Account for the use of the pronun "we" by the narrator in "A Rose for Emily".
The narrator's use of "we" suggests that although one person may be telling the story - she considers her opinions to be those of the majority. The actual identity (even gender) of the narrator in "A Rose for Emily" is never disclosed - however it is obvious that it is someone who lives in the town, knows the Griersons (but likely not on a very personal level), and is in the know on all the current town gossip.
I like to suggest that the narrator is female, simply because stereotypically, the personality fits that of a neighborhood (female) gossip. The use of "we" also suggests that everyone is talking about Miss Emily and the Grierson's behind her back. It paints each strange event in a "Miss Emily vs. the town" type of conflict. Of course the narrator wishes to remain anonymous - consider the things she says about Miss Emily and her family. All of it is in the spirit of mean hearted gossip. It is very obvious from this perspective what the town thinks of the Griersons - which isn't much. And there is safety in numbers. What better place to hide as an individual than with a crowd of people who agree with you?
It still happens today. Whole groups of kids will make fun of just one - but this picking on would likely never turn into a one-on-one issue. It is always easier to be mean and rude when "everybody's doing it." That is exactly the message this narrator wishes to convey.
In "A Rose for Emily," the pronoun "we" refers to Miss Emily's neighbors. I believe they are people who have lived their lives in the same town and have become accustomed to Miss Emily's idiosyncrasies. Those who lived before and remember her father, family and early history provide information that members of contemporary society would not have been alive or old enough to witness.
The "we" that speaks is a part of the culture in which the present day story takes place. Because Miss Emily's neighbors are used to life in the South, some of the things they mention would not raise their eyebrows, but simply provide background that is steeped in seemingly trustworthy observations which outsiders could not notice or appreciate.

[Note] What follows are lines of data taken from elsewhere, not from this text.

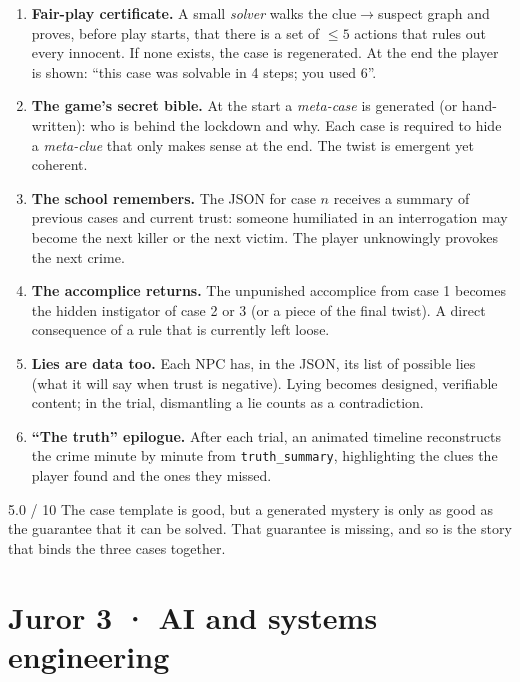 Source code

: \documentclass[11pt,a4paper]{article}
\begin{document}
\begin{inedito}
\begin{enumerate}
\item \textbf{Fair-play certificate.} A small \emph{solver} walks the clue$\to$suspect graph and
proves, before play starts, that there is a set of $\leq 5$ actions that rules out every innocent.
If none exists, the case is regenerated. At the end the player is shown: ``this case was solvable in
4 steps; you used 6''.
\item \textbf{The game's secret bible.} At the start a \emph{meta-case} is generated (or hand-written):
who is behind the lockdown and why. Each case is required to hide a \emph{meta-clue} that only makes
sense at the end. The twist is emergent yet coherent.
\item \textbf{The school remembers.} The JSON for case $n$ receives a summary of previous cases and
current trust: someone humiliated in an interrogation may become the next killer or the next victim.
The player unknowingly provokes the next crime.
\item \textbf{The accomplice returns.} The unpunished accomplice from case 1 becomes the hidden
instigator of case 2 or 3 (or a piece of the final twist). A direct consequence of a rule that is
currently left loose.
\item \textbf{Lies are data too.} Each NPC has, in the JSON, its list of possible lies (what it will
say when trust is negative). Lying becomes designed, verifiable content; in the trial, dismantling a
lie counts as a contradiction.
\item \textbf{``The truth'' epilogue.} After each trial, an animated timeline reconstructs the crime
minute by minute from \texttt{truth\_summary}, highlighting the clues the player found and the ones
they missed.
\end{enumerate}
\end{inedito}

\begin{veredicto}{5.0 / 10}
The case template is good, but a generated mystery is only as good as the guarantee that it can be
solved. That guarantee is missing, and so is the story that binds the three cases together.
\end{veredicto}

\section{Juror 3 · AI and systems engineering}
\end{document}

Eventually, these same casual observations provide information that cause the reader to ask the important questions and draw the essential conclusions at which Faulkner hopes the reader will finally arrive--so that the story's classically shocking twist will not be lost or overlooked but, instead, cause the reader to pause in alarm, with a sickeningly sweet horror that repels and arrests our attention at the same time. The final sentence leaves us to deal with the truth of the moment, where all of the clues leading to this instant gain brilliant clarity and chilling purpose.